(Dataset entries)
§ §

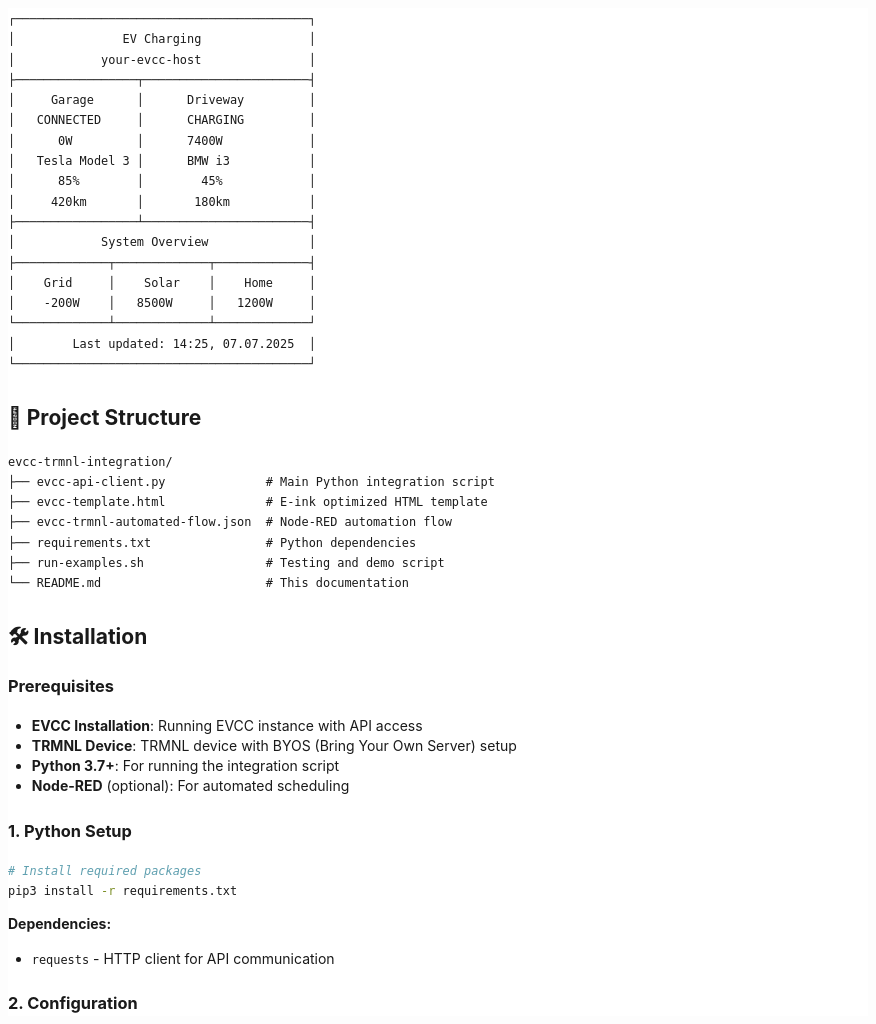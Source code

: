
 ```
┌─────────────────────────────────────────┐
│               EV Charging               │
│            your-evcc-host               │
├─────────────────┬───────────────────────┤
│     Garage      │      Driveway         │
│   CONNECTED     │      CHARGING         │
│      0W         │      7400W            │
│   Tesla Model 3 │      BMW i3           │
│      85%        │        45%            │
│     420km       │       180km           │
├─────────────────┴───────────────────────┤
│            System Overview              │
├─────────────┬─────────────┬─────────────┤
│    Grid     │    Solar    │    Home     │
│    -200W    │   8500W     │   1200W     │
└─────────────┴─────────────┴─────────────┘
│        Last updated: 14:25, 07.07.2025  │
└─────────────────────────────────────────┘
```

## 📁 Project Structure

```
evcc-trmnl-integration/
├── evcc-api-client.py              # Main Python integration script
├── evcc-template.html              # E-ink optimized HTML template
├── evcc-trmnl-automated-flow.json  # Node-RED automation flow
├── requirements.txt                # Python dependencies
├── run-examples.sh                 # Testing and demo script
└── README.md                       # This documentation
```

## 🛠️ Installation

### Prerequisites

- **EVCC Installation**: Running EVCC instance with API access
- **TRMNL Device**: TRMNL device with BYOS (Bring Your Own Server) setup
- **Python 3.7+**: For running the integration script
- **Node-RED** (optional): For automated scheduling

### 1. Python Setup

```bash
# Install required packages
pip3 install -r requirements.txt
```

**Dependencies:**
- `requests` - HTTP client for API communication

### 2. Configuration
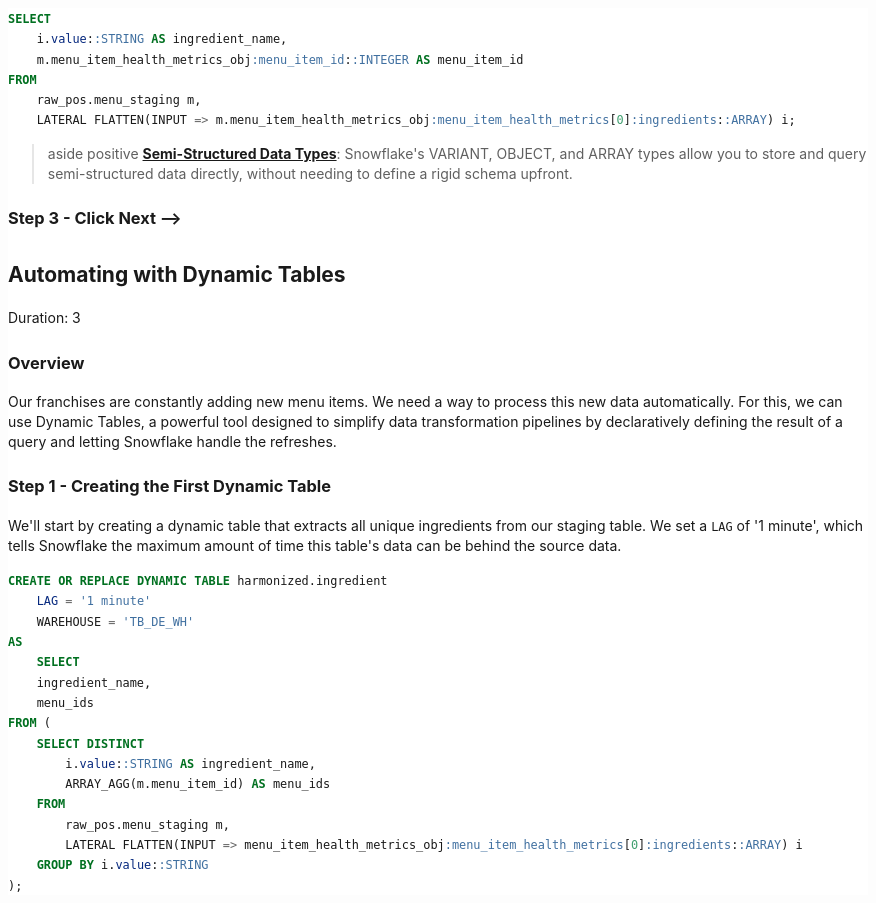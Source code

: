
```sql
SELECT
    i.value::STRING AS ingredient_name,
    m.menu_item_health_metrics_obj:menu_item_id::INTEGER AS menu_item_id
FROM
    raw_pos.menu_staging m,
    LATERAL FLATTEN(INPUT => m.menu_item_health_metrics_obj:menu_item_health_metrics[0]:ingredients::ARRAY) i;
```

> aside positive
> **[Semi-Structured Data Types](https://docs.snowflake.com/en/sql-reference/data-types-semistructured)**: Snowflake's VARIANT, OBJECT, and ARRAY types allow you to store and query semi-structured data directly, without needing to define a rigid schema upfront.

### Step 3 - Click Next --\>

## Automating with Dynamic Tables

Duration: 3

### Overview

Our franchises are constantly adding new menu items. We need a way to process this new data automatically. For this, we can use Dynamic Tables, a powerful tool designed to simplify data transformation pipelines by declaratively defining the result of a query and letting Snowflake handle the refreshes.

### Step 1 - Creating the First Dynamic Table

We'll start by creating a dynamic table that extracts all unique ingredients from our staging table. We set a `LAG` of '1 minute', which tells Snowflake the maximum amount of time this table's data can be behind the source data.

```sql
CREATE OR REPLACE DYNAMIC TABLE harmonized.ingredient
    LAG = '1 minute'
    WAREHOUSE = 'TB_DE_WH'
AS
    SELECT
    ingredient_name,
    menu_ids
FROM (
    SELECT DISTINCT
        i.value::STRING AS ingredient_name, 
        ARRAY_AGG(m.menu_item_id) AS menu_ids
    FROM
        raw_pos.menu_staging m,
        LATERAL FLATTEN(INPUT => menu_item_health_metrics_obj:menu_item_health_metrics[0]:ingredients::ARRAY) i
    GROUP BY i.value::STRING
);
```
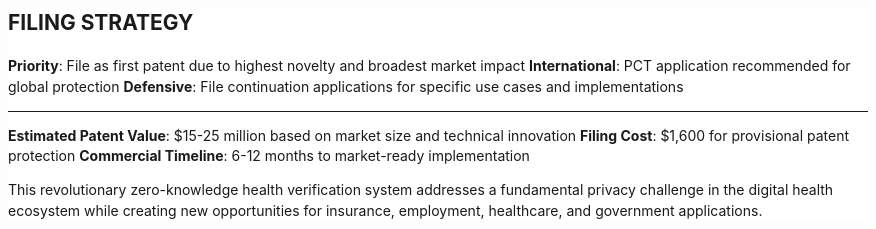 ## FILING STRATEGY

**Priority**: File as first patent due to highest novelty and broadest market impact
**International**: PCT application recommended for global protection
**Defensive**: File continuation applications for specific use cases and implementations

---

**Estimated Patent Value**: $15-25 million based on market size and technical innovation
**Filing Cost**: $1,600 for provisional patent protection
**Commercial Timeline**: 6-12 months to market-ready implementation

This revolutionary zero-knowledge health verification system addresses a fundamental privacy challenge in the digital health ecosystem while creating new opportunities for insurance, employment, healthcare, and government applications.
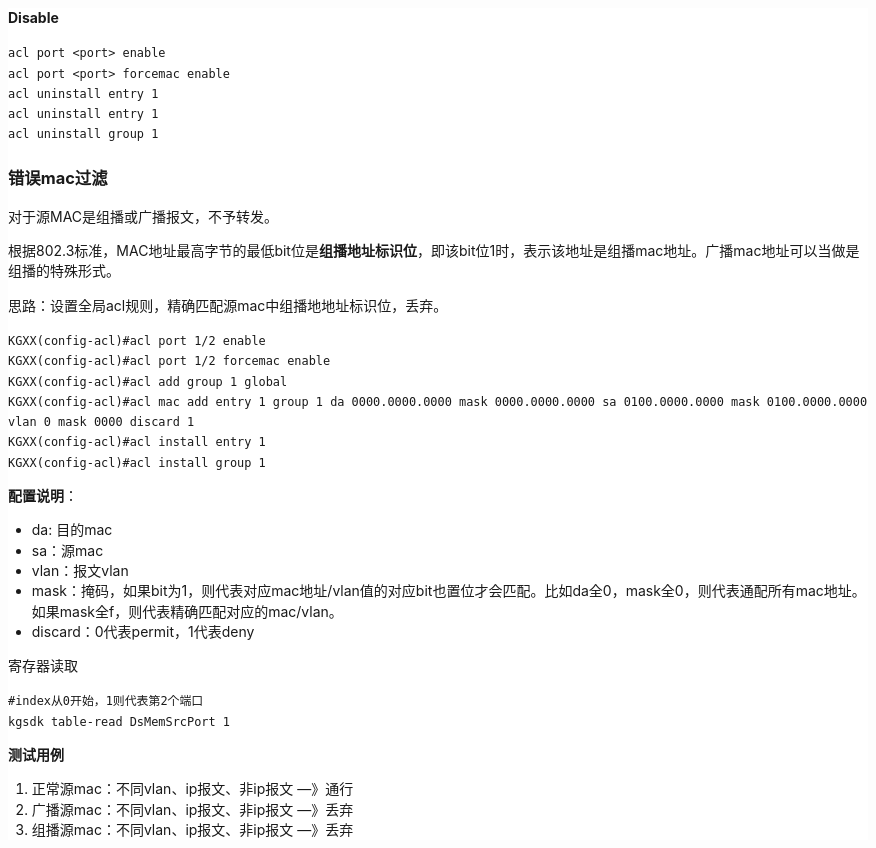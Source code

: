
 ```
```

**Disable**

```
acl port <port> enable 
acl port <port> forcemac enable
acl uninstall entry 1 
acl uninstall entry 1
acl uninstall group 1
```





### 错误mac过滤

对于源MAC是组播或广播报文，不予转发。

根据802.3标准，MAC地址最高字节的最低bit位是**组播地址标识位**，即该bit位1时，表示该地址是组播mac地址。广播mac地址可以当做是组播的特殊形式。

思路：设置全局acl规则，精确匹配源mac中组播地地址标识位，丢弃。

```
KGXX(config-acl)#acl port 1/2 enable 
KGXX(config-acl)#acl port 1/2 forcemac enable 
KGXX(config-acl)#acl add group 1 global
KGXX(config-acl)#acl mac add entry 1 group 1 da 0000.0000.0000 mask 0000.0000.0000 sa 0100.0000.0000 mask 0100.0000.0000 vlan 0 mask 0000 discard 1
KGXX(config-acl)#acl install entry 1 
KGXX(config-acl)#acl install group 1
```

**配置说明**：

- da: 目的mac
- sa：源mac
- vlan：报文vlan
- mask：掩码，如果bit为1，则代表对应mac地址/vlan值的对应bit也置位才会匹配。比如da全0，mask全0，则代表通配所有mac地址。如果mask全f，则代表精确匹配对应的mac/vlan。
- discard：0代表permit，1代表deny



寄存器读取

```
#index从0开始，1则代表第2个端口
kgsdk table-read DsMemSrcPort 1
```



**测试用例**

1. 正常源mac：不同vlan、ip报文、非ip报文  —》通行
2. 广播源mac：不同vlan、ip报文、非ip报文  —》丢弃
3. 组播源mac：不同vlan、ip报文、非ip报文  —》丢弃

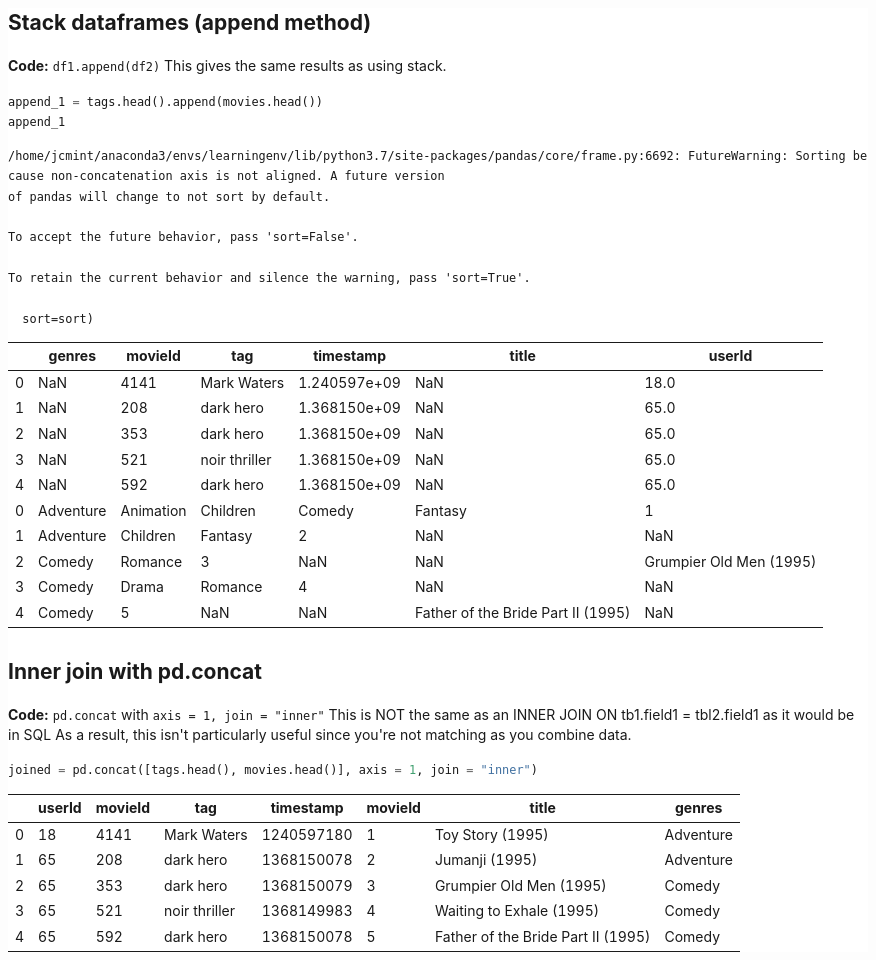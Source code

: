 ## Stack dataframes (append method)
**Code:** `df1.append(df2)`
This gives the same results as using stack. 
```python
append_1 = tags.head().append(movies.head())
append_1 
```
    /home/jcmint/anaconda3/envs/learningenv/lib/python3.7/site-packages/pandas/core/frame.py:6692: FutureWarning: Sorting because non-concatenation axis is not aligned. A future version
    of pandas will change to not sort by default.

    To accept the future behavior, pass 'sort=False'.

    To retain the current behavior and silence the warning, pass 'sort=True'.

      sort=sort)

|  | genres | movieId | tag | timestamp | title | userId |
| --- | --- | --- | --- | --- | --- | --- |
| 0 | NaN | 4141 | Mark Waters | 1.240597e+09 | NaN | 18.0 |
| 1 | NaN | 208 | dark hero | 1.368150e+09 | NaN | 65.0 |
| 2 | NaN | 353 | dark hero | 1.368150e+09 | NaN | 65.0 |
| 3 | NaN | 521 | noir thriller | 1.368150e+09 | NaN | 65.0 |
| 4 | NaN | 592 | dark hero | 1.368150e+09 | NaN | 65.0 |
| 0 | Adventure|Animation|Children|Comedy|Fantasy | 1 | NaN | NaN | Toy Story (1995) | NaN |
| 1 | Adventure|Children|Fantasy | 2 | NaN | NaN | Jumanji (1995) | NaN |
| 2 | Comedy|Romance | 3 | NaN | NaN | Grumpier Old Men (1995) | NaN |
| 3 | Comedy|Drama|Romance | 4 | NaN | NaN | Waiting to Exhale (1995) | NaN |
| 4 | Comedy | 5 | NaN | NaN | Father of the Bride Part II (1995) | NaN |

## Inner join with pd.concat
**Code:** `pd.concat` with `axis = 1, join = "inner"`
This is NOT the same as an INNER JOIN ON tb1.field1 = tbl2.field1 as it would be in SQL
As a result, this isn't particularly useful since you're not matching as you combine data. 
```python
joined = pd.concat([tags.head(), movies.head()], axis = 1, join = "inner")

```

|  | userId | movieId | tag | timestamp | movieId | title | genres |
| --- | --- | --- | --- | --- | --- | --- | --- |
| 0 | 18 | 4141 | Mark Waters | 1240597180 | 1 | Toy Story (1995) | Adventure|Animation|Children|Comedy|Fantasy |
| 1 | 65 | 208 | dark hero | 1368150078 | 2 | Jumanji (1995) | Adventure|Children|Fantasy |
| 2 | 65 | 353 | dark hero | 1368150079 | 3 | Grumpier Old Men (1995) | Comedy|Romance |
| 3 | 65 | 521 | noir thriller | 1368149983 | 4 | Waiting to Exhale (1995) | Comedy|Drama|Romance |
| 4 | 65 | 592 | dark hero | 1368150078 | 5 | Father of the Bride Part II (1995) | Comedy |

§ §

**Directions**. Above are the entries; copy out every line among them that contains the word "Waiting".

**Output below**.
| 3 | Comedy|Drama|Romance | 4 | NaN | NaN | Waiting to Exhale (1995) | NaN |
| 3 | 65 | 521 | noir thriller | 1368149983 | 4 | Waiting to Exhale (1995) | Comedy|Drama|Romance |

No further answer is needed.